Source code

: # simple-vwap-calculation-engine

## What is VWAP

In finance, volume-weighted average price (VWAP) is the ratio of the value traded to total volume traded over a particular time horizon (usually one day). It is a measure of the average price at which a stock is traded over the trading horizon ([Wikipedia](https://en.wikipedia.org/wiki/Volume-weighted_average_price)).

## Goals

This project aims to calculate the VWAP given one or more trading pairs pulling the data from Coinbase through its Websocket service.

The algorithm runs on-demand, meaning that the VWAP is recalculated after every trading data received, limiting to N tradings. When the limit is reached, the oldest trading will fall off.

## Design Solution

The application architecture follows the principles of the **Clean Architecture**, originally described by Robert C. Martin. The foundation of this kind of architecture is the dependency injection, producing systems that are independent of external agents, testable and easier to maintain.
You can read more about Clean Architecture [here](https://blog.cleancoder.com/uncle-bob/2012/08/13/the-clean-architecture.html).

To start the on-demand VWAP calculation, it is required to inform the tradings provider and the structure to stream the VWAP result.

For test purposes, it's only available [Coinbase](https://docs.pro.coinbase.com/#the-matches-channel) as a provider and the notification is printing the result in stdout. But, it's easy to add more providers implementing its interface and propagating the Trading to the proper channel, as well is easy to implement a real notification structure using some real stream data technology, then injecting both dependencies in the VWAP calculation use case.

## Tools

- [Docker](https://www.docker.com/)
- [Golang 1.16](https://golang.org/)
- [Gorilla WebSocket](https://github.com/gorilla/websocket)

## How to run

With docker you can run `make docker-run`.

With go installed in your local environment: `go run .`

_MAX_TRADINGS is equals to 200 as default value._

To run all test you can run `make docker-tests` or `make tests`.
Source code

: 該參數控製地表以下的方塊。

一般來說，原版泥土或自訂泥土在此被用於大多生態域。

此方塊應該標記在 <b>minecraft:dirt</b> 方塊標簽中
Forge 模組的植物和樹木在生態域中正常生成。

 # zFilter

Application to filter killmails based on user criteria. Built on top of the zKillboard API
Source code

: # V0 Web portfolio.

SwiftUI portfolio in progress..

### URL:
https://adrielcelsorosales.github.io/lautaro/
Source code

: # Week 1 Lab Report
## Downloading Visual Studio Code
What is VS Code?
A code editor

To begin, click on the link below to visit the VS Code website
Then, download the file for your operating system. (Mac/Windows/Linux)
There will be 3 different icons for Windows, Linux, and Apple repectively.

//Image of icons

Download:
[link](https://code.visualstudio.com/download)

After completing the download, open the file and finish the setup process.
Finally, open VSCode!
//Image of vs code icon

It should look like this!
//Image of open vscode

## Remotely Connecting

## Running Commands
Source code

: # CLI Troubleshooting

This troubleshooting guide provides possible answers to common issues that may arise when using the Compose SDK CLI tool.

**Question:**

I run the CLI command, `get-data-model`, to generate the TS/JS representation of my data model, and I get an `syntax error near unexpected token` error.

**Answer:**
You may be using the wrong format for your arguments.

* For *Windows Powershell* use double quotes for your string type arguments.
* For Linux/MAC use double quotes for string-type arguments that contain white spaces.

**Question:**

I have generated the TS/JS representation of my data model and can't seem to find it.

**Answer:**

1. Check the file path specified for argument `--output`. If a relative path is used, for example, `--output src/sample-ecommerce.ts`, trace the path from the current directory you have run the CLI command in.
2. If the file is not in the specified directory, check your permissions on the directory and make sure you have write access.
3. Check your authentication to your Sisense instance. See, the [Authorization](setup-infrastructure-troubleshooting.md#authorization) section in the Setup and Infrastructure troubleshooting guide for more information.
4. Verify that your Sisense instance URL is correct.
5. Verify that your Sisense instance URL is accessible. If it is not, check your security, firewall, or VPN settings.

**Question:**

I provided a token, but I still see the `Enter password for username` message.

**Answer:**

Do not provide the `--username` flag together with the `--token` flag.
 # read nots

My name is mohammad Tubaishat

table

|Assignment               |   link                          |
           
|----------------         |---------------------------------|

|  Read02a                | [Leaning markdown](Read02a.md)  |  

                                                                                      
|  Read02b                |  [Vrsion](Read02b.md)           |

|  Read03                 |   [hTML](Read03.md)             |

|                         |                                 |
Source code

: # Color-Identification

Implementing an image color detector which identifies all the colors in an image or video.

--- --- ---

EXERCISE DESCRIPTION — Up to and including the line with "## What is VWAP", print every line of the material above, starting from its first line, exactly.

TASK RESULT —
Source code

: # simple-vwap-calculation-engine

## What is VWAP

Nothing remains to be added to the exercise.